ABOUT THIS TASK: Copy out exactly the lines below that run from the one holding "AddInFormatError(error\_msg, MSG\_SMKADDN\_TWENTYSECOND, 0L);" to the one holding "[ Chubarev Nikita](https://github.com/NeKita30)", keeping both of those lines and no others.
::: THE RECORDS
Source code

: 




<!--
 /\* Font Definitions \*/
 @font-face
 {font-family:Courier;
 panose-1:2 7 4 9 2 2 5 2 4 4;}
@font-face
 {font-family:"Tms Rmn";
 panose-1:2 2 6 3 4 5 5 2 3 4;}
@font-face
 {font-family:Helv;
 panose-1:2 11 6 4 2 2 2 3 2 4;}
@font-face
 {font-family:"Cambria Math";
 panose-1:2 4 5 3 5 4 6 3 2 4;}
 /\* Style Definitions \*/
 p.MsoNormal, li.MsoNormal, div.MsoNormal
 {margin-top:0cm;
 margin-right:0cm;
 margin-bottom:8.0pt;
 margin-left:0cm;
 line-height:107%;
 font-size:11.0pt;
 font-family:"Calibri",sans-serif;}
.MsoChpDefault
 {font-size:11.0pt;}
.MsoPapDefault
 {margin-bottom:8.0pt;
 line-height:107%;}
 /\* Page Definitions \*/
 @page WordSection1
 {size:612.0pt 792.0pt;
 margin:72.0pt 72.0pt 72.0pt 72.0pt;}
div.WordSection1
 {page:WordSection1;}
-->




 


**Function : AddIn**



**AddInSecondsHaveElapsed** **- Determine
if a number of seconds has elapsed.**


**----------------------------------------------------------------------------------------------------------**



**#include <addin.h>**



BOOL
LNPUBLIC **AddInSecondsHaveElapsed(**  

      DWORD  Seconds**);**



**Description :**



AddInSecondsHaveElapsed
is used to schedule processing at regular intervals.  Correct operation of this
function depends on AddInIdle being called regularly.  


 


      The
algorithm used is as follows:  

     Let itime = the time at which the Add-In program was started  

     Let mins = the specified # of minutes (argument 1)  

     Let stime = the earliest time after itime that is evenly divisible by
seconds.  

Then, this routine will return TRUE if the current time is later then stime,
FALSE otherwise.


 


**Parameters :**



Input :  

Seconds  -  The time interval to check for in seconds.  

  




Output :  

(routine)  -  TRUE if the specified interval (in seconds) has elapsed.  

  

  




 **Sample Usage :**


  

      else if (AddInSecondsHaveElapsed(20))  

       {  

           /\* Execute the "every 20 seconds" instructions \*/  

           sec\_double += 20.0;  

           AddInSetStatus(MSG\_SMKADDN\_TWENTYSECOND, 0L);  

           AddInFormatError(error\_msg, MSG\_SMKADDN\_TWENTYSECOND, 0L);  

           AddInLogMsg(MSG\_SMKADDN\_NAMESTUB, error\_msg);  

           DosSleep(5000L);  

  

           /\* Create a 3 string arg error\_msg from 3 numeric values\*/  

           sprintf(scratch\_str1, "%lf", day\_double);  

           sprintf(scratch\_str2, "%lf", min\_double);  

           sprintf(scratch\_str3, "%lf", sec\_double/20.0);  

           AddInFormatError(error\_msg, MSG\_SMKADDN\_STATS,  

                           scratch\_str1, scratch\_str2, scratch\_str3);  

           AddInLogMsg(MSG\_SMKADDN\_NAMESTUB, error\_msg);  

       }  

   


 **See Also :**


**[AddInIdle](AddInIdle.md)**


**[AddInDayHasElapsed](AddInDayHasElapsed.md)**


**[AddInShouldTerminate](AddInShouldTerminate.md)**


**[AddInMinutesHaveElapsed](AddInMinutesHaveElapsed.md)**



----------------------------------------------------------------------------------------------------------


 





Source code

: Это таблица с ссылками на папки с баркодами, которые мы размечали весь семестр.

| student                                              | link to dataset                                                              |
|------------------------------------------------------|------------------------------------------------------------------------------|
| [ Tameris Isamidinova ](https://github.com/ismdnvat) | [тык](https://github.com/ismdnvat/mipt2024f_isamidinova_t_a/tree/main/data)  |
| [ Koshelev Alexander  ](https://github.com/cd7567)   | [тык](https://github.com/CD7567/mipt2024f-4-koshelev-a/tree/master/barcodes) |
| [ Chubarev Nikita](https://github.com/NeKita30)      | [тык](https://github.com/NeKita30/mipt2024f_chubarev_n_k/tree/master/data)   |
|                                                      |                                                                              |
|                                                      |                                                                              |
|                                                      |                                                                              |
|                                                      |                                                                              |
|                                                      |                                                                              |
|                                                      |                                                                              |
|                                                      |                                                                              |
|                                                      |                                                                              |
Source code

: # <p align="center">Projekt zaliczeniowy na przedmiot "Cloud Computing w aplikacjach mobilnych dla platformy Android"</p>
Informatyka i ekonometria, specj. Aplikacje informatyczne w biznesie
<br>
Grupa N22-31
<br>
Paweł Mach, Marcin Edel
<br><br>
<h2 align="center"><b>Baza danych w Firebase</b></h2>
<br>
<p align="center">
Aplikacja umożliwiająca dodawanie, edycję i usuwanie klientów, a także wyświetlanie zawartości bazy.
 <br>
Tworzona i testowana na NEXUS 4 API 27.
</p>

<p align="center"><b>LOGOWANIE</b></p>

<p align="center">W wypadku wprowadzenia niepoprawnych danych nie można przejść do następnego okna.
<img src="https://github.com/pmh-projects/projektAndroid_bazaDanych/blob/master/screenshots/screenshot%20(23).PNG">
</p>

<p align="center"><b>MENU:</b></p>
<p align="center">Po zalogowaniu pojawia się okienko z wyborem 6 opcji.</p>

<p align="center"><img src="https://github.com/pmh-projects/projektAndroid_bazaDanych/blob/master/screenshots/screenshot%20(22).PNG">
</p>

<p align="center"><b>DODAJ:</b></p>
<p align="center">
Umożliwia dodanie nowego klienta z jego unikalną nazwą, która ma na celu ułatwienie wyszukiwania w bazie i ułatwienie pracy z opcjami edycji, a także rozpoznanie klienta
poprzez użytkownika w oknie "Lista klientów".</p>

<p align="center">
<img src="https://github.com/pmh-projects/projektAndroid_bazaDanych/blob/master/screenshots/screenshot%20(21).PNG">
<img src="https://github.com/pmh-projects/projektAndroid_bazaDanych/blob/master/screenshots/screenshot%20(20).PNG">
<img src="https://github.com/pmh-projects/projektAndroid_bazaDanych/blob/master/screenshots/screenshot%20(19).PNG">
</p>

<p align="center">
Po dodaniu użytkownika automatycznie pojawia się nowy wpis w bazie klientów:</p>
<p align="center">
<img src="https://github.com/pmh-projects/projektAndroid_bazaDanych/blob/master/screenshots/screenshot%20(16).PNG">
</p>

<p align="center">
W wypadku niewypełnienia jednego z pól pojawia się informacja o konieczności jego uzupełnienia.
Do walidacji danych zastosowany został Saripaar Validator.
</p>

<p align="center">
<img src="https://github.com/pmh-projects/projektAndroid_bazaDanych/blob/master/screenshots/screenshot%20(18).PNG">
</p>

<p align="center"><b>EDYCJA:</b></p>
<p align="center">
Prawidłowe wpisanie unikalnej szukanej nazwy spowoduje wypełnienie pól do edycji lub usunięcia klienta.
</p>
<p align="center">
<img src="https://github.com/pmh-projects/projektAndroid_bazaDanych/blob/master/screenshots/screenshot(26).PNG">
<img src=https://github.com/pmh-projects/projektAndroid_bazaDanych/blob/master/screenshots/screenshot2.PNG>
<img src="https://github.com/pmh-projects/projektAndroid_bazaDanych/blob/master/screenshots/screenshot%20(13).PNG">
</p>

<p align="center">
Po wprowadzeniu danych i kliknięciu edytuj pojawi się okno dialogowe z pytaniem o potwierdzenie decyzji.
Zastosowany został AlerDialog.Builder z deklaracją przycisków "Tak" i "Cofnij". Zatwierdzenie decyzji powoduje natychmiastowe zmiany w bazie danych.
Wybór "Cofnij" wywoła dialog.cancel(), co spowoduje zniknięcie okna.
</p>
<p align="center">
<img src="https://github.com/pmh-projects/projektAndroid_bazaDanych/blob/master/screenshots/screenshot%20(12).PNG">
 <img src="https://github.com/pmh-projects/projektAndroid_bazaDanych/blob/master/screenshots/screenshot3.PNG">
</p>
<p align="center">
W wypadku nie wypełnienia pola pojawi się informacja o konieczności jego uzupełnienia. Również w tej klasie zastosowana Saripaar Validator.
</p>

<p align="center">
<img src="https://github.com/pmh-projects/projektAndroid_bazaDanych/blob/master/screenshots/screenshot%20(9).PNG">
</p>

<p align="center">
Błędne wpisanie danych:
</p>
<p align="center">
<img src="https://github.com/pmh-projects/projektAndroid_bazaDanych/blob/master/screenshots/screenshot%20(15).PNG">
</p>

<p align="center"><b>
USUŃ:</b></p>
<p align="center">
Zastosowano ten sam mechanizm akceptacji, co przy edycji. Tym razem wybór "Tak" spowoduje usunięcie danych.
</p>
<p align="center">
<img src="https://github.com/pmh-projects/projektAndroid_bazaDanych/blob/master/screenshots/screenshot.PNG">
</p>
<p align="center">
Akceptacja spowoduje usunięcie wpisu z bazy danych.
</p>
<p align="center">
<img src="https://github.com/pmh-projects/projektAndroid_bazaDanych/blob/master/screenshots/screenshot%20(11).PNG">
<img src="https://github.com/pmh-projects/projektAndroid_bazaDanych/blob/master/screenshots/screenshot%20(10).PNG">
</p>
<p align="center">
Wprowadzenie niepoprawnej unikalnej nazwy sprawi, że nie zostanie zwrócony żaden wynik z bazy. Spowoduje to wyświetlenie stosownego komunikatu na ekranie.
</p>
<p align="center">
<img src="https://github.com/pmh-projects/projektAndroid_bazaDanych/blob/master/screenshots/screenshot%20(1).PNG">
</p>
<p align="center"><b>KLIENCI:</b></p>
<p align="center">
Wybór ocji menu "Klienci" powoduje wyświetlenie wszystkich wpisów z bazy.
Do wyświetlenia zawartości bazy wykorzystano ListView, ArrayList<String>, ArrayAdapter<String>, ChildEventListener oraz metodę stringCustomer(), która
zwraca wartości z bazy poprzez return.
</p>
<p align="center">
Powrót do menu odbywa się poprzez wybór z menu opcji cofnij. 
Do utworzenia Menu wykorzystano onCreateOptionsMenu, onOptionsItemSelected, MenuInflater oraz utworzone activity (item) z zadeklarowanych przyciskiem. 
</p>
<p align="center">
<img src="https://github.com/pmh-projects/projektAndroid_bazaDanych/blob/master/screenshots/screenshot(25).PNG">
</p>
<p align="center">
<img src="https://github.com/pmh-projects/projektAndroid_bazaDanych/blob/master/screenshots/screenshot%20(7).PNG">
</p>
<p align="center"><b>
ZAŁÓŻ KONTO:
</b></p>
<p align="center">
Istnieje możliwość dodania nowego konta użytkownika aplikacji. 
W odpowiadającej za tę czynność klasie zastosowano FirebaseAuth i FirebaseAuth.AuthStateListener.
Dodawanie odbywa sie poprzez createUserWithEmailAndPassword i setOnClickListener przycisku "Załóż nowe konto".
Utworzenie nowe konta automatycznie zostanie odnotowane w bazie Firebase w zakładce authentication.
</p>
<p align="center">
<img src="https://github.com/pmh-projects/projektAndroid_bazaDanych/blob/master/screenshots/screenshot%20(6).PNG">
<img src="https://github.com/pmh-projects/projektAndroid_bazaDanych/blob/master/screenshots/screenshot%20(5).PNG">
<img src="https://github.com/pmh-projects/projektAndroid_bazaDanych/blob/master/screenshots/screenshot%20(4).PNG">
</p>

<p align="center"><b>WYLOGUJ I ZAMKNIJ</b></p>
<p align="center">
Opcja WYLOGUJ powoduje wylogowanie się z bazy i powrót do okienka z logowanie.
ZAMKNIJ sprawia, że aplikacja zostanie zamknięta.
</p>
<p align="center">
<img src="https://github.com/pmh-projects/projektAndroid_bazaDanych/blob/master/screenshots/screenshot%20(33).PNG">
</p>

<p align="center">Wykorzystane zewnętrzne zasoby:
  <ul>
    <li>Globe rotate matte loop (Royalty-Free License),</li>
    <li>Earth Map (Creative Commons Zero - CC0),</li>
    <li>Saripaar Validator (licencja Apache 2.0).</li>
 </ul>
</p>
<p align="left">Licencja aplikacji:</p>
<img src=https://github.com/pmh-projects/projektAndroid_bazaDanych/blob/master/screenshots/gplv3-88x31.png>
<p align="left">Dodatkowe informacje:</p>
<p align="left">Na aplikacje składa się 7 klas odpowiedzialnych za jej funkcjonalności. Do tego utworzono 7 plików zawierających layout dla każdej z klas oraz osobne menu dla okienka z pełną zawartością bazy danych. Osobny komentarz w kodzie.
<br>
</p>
::::::
TASK RESPONSE:
           AddInFormatError(error\_msg, MSG\_SMKADDN\_TWENTYSECOND, 0L);  

           AddInLogMsg(MSG\_SMKADDN\_NAMESTUB, error\_msg);  

           DosSleep(5000L);  

  

           /\* Create a 3 string arg error\_msg from 3 numeric values\*/  

           sprintf(scratch\_str1, "%lf", day\_double);  

           sprintf(scratch\_str2, "%lf", min\_double);  

           sprintf(scratch\_str3, "%lf", sec\_double/20.0);  

           AddInFormatError(error\_msg, MSG\_SMKADDN\_STATS,  

                           scratch\_str1, scratch\_str2, scratch\_str3);  

           AddInLogMsg(MSG\_SMKADDN\_NAMESTUB, error\_msg);  

       }  

   


 **See Also :**


**[AddInIdle](AddInIdle.md)**


**[AddInDayHasElapsed](AddInDayHasElapsed.md)**


**[AddInShouldTerminate](AddInShouldTerminate.md)**


**[AddInMinutesHaveElapsed](AddInMinutesHaveElapsed.md)**



----------------------------------------------------------------------------------------------------------


 





Source code

: Это таблица с ссылками на папки с баркодами, которые мы размечали весь семестр.

| student                                              | link to dataset                                                              |
|------------------------------------------------------|------------------------------------------------------------------------------|
| [ Tameris Isamidinova ](https://github.com/ismdnvat) | [тык](https://github.com/ismdnvat/mipt2024f_isamidinova_t_a/tree/main/data)  |
| [ Koshelev Alexander  ](https://github.com/cd7567)   | [тык](https://github.com/CD7567/mipt2024f-4-koshelev-a/tree/master/barcodes) |
| [ Chubarev Nikita](https://github.com/NeKita30)      | [тык](https://github.com/NeKita30/mipt2024f_chubarev_n_k/tree/master/data)   |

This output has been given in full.